The type of fabric you use will also have an impact on the doll you make. Flannel tends to be softer and what Kathleen suggests for most dolls, but you can also use quilters cotton for a long lasting doll.
For felt look for a good quality felt. I would suggest a wool blend either 20% wool or 35% wool make for a doll that doesn't get peely fuzzys and makes for a longer lasting nicer looking doll. We got our felt at Joannes and woolfeltcentral.com
Don't forget your red or pink for your hearts or you will be making a last minute run to the store to get some.
Step 3: The Pattern
You can get the pattern by emailing Kathleen.
(She has asked that you write so that she can keep track of who is making dolls for what.
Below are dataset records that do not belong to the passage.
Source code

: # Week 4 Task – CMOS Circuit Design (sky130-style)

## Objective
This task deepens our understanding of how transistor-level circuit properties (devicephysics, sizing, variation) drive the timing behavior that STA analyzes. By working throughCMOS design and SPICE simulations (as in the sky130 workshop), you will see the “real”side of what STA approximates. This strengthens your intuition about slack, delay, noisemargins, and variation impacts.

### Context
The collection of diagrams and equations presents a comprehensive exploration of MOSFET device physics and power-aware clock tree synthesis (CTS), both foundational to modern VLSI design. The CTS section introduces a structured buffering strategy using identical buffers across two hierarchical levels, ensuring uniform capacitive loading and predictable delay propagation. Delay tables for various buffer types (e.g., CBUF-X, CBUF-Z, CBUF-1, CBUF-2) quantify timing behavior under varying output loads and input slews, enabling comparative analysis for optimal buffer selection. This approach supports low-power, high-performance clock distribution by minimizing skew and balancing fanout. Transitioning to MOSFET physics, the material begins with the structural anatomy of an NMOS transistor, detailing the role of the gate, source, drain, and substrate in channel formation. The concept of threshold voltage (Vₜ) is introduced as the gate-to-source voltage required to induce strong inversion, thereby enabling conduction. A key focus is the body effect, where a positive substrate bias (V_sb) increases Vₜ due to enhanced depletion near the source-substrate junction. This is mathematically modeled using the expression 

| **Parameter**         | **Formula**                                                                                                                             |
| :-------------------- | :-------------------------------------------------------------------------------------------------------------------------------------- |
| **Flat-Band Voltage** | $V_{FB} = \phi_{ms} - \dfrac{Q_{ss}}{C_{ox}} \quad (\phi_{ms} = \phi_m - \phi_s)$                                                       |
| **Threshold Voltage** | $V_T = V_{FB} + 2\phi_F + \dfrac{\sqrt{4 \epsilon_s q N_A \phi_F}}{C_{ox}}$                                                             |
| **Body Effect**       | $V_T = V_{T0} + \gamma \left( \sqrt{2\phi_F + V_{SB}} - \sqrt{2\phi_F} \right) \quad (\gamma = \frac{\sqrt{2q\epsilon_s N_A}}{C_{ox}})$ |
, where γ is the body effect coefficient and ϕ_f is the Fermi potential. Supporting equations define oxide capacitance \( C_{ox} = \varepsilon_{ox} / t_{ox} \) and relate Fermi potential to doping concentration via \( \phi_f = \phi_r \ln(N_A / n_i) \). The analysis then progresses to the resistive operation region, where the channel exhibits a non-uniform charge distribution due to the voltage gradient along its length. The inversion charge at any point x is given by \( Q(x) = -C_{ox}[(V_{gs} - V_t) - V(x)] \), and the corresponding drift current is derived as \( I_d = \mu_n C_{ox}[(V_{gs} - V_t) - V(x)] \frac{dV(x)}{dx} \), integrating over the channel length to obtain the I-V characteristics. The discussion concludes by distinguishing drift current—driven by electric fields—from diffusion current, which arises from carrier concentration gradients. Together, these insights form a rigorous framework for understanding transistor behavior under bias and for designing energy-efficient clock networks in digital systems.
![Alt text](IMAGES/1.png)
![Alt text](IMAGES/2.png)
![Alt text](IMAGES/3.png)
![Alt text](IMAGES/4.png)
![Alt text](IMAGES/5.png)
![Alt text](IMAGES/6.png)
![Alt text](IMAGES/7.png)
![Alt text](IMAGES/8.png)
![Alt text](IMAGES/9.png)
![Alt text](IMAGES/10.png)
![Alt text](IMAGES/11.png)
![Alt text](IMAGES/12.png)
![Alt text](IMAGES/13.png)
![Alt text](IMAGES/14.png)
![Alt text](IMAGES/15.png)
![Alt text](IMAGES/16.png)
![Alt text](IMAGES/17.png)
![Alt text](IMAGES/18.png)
That sounds reasonable, actually.)
If the pdf you received has the full-sized doll, you need to print it out with zero margins on your printer settings so that nothing gets cut off. Otherwise if it is the original design, the doll prints in two pieces that will need to be taped together to make the full pattern.
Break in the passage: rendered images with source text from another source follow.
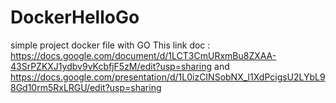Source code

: # DockerHelloGo
simple project docker file with GO
This link doc : https://docs.google.com/document/d/1LCT3CmURxmBu8ZXAA-43SrPZKXJ1ydbv9vKcbfjF5zM/edit?usp=sharing and https://docs.google.com/presentation/d/1L0izCINSobNX_l1XdPcigsU2LYbL98Gd10rm5RxLRGU/edit?usp=sharing
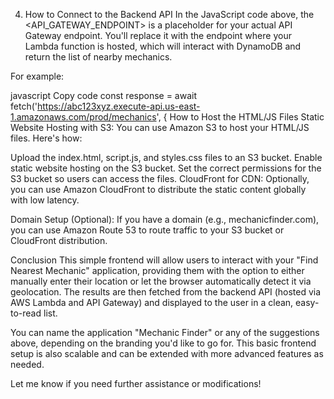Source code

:4. How to Connect to the Backend API
In the JavaScript code above, the <API_GATEWAY_ENDPOINT> is a placeholder for your actual API Gateway endpoint. You'll replace it with the endpoint where your Lambda function is hosted, which will interact with DynamoDB and return the list of nearby mechanics.

For example:

javascript
Copy code
const response = await fetch('https://abc123xyz.execute-api.us-east-1.amazonaws.com/prod/mechanics', {
How to Host the HTML/JS Files
Static Website Hosting with S3: You can use Amazon S3 to host your HTML/JS files. Here's how:

Upload the index.html, script.js, and styles.css files to an S3 bucket.
Enable static website hosting on the S3 bucket.
Set the correct permissions for the S3 bucket so users can access the files.
CloudFront for CDN: Optionally, you can use Amazon CloudFront to distribute the static content globally with low latency.

Domain Setup (Optional): If you have a domain (e.g., mechanicfinder.com), you can use Amazon Route 53 to route traffic to your S3 bucket or CloudFront distribution.

Conclusion
This simple frontend will allow users to interact with your "Find Nearest Mechanic" application, providing them with the option to either manually enter their location or let the browser automatically detect it via geolocation. The results are then fetched from the backend API (hosted via AWS Lambda and API Gateway) and displayed to the user in a clean, easy-to-read list.

You can name the application "Mechanic Finder" or any of the suggestions above, depending on the branding you'd like to go for. This basic frontend setup is also scalable and can be extended with more advanced features as needed.

Let me know if you need further assistance or modifications!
Now that you have the printout, just cut along the lines.
Step 4: Prepare the Fabric
After ironing the fabric nice and flat, trace around the doll pattern.
You want to have the good sides facing eachother and the "wrong" side on the top and bottom.
Step 5: Sew
Set your sewing machine to the tightest straight stitch pattern it has, and sew along the line.
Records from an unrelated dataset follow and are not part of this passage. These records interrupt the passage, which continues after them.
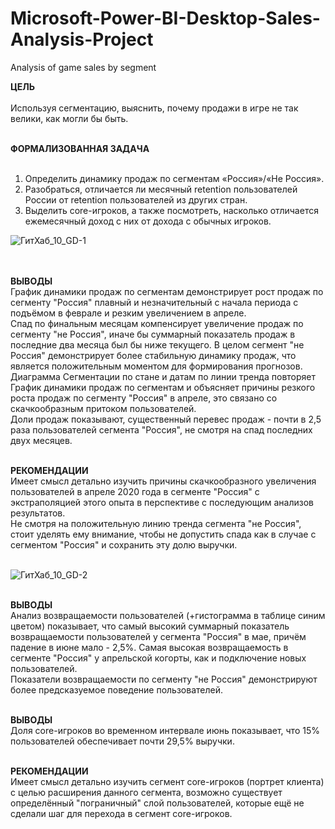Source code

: # Microsoft-Power-BI-Desktop-Sales-Analysis-Project
Analysis of game sales by segment

**ЦЕЛЬ**<br><br>
Используя сегментацию, выяснить, почему продажи в игре не так велики, как могли бы быть.<br><br>

**ФОРМАЛИЗОВАННАЯ ЗАДАЧА**<br><br>
1. Определить динамику продаж по сегментам «Россия»/«Не Россия».<br>
2. Разобраться, отличается ли месячный retention пользователей России от retention пользователей из других стран. <br>
3. Выделить core-игроков, а также посмотреть, насколько отличается ежемесячный доход с них от дохода с обычных игроков.<br>

![ГитХаб_10_GD-1](https://user-images.githubusercontent.com/110056199/214365082-ff014501-91fa-4b9b-9353-282d3501318e.jpg)<br><br><br>

**ВЫВОДЫ**<br>
График динамики продаж по сегментам демонстрирует рост продаж по сегменту "Россия" плавный и незначительный с начала периода с подъёмом в феврале и резким увеличением в апреле.<br>
Спад по финальным месяцам компенсирует увеличение продаж по сегменту "не Россия", иначе бы суммарный показатель продаж в последние два месяца был бы ниже текущего. В целом сегмент "не Россия" демонстрирует более стабильную динамику продаж, что является положительным моментом для формирования прогнозов.<br>
Диаграмма Сегментации по стане и датам по линии тренда повторяет График динамики продаж по сегментам и объясняет причины резкого роста продаж по сегменту "Россия" в апреле, это связано со скачкообразным притоком пользователей. <br>
Доли продаж показывают, существенный перевес продаж - почти в 2,5 раза пользователей сегмента "Россия", не смотря на спад последних двух месяцев.<br><br>

**РЕКОМЕНДАЦИИ**<br>
Имеет смысл детально изучить причины скачкообразного увеличения пользователей в апреле 2020 года в сегменте "Россия" с экстраполяцией этого опыта в перспективе с последующим анализов результатов.<br>
Не смотря на положительную линию тренда сегмента "не Россия", стоит уделять ему внимание, чтобы не допустить спада как в случае с сегментом "Россия" и сохранить эту долю выручки.<br><br>

![ГитХаб_10_GD-2](https://user-images.githubusercontent.com/110056199/214365150-a9a66b51-0a4b-4c90-b109-6ce9ac17dbc4.jpg)<br><br>

**ВЫВОДЫ**<br>
Анализ возвращаемости пользователей (+гистограмма в таблице синим цветом) показывает, что самый высокий суммарный показатель возвращаемости пользователей у сегмента "Россия" в мае, причём падение в июне мало - 2,5%. Самая высокая возвращаемость в сегменте "Россия" у апрельской когорты, как и подключение новых пользователей.<br> Показатели возвращаемости по сегменту "не Россия" демонстрируют более предсказуемое поведение пользователей.<br><br>

**ВЫВОДЫ**<br>
Доля core-игроков во временном интервале июнь показывает, что 15% пользователей обеспечивает почти 29,5% выручки.<br><br>

**РЕКОМЕНДАЦИИ**<br>
Имеет смысл детально изучить сегмент core-игроков (портрет клиента) с целью расширения данного сегмента, возможно существует определённый "пограничный" слой пользователей, которые ещё не сделали шаг для перехода в сегмент core-игроков. <br><br>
You could even do this by hand if you don't have a machine.
What you want to do is start at the tab, sew all the way around, and end at the tab.
(IMPORTANT: Do not sew the tab shut!)
Step 6: Cut It Out
Now cut around the pattern, about 1/4 inch outside of your seam.
TIP: To help the doll look better, you can cut V-shaped notches out around the curves. Cut from the outer cut line in to the stitches, being very careful not to cut past the stitch line or you can use pinking shears.
Step 7: Turn It Inside Out
Now you can turn the doll inside out. A chopstick, dowel, or other stick can help you get into all the corners.
Step 8: Stuff It
Take approximately two large handfulls of stuffing and stuff it in your doll. Again, a stick can be very helpful here.
The doll should not be overstuffed. That's the secret to making it more cuddly.
The one exception is the neck. Stuffing that a little on the tough side can increase the doll's durability.
Step 9: The Face
Decorate the face with eyes, nose, and mouth.
Also cut out your hair pattern and sew that to the face as well.
Finally, sew the face to the doll.
Step 10: You Gotta Have Heart
Since this is a from-the-heart doll, you certainly do not want to forget the heart!
Really, that's the point. You could just send the kid some Walmart junk toy, but instead you're putting in a labor of love, making something with your own two hands.
Step 11: Finish Up the Doll
Now its time to sew up the tab so that the stuffing won't come out.
It is also a good idea to squish the batting around to even it out.
Step 12: Accessories
You can keep the doll as it is, or, we find that simple accessories such as a scarf or shawl can add significantly to the cuteness with not much extra work.
Step 13: Send Some Love
That's about all there is to it. It can be a fun and fairly simple sewing project and more importantly, one that will bring plenty of joy to someone else.
All that remains is to send it off and wish some little girl or boy somewhere in the world, a heartfelt, "Merry Christmas!"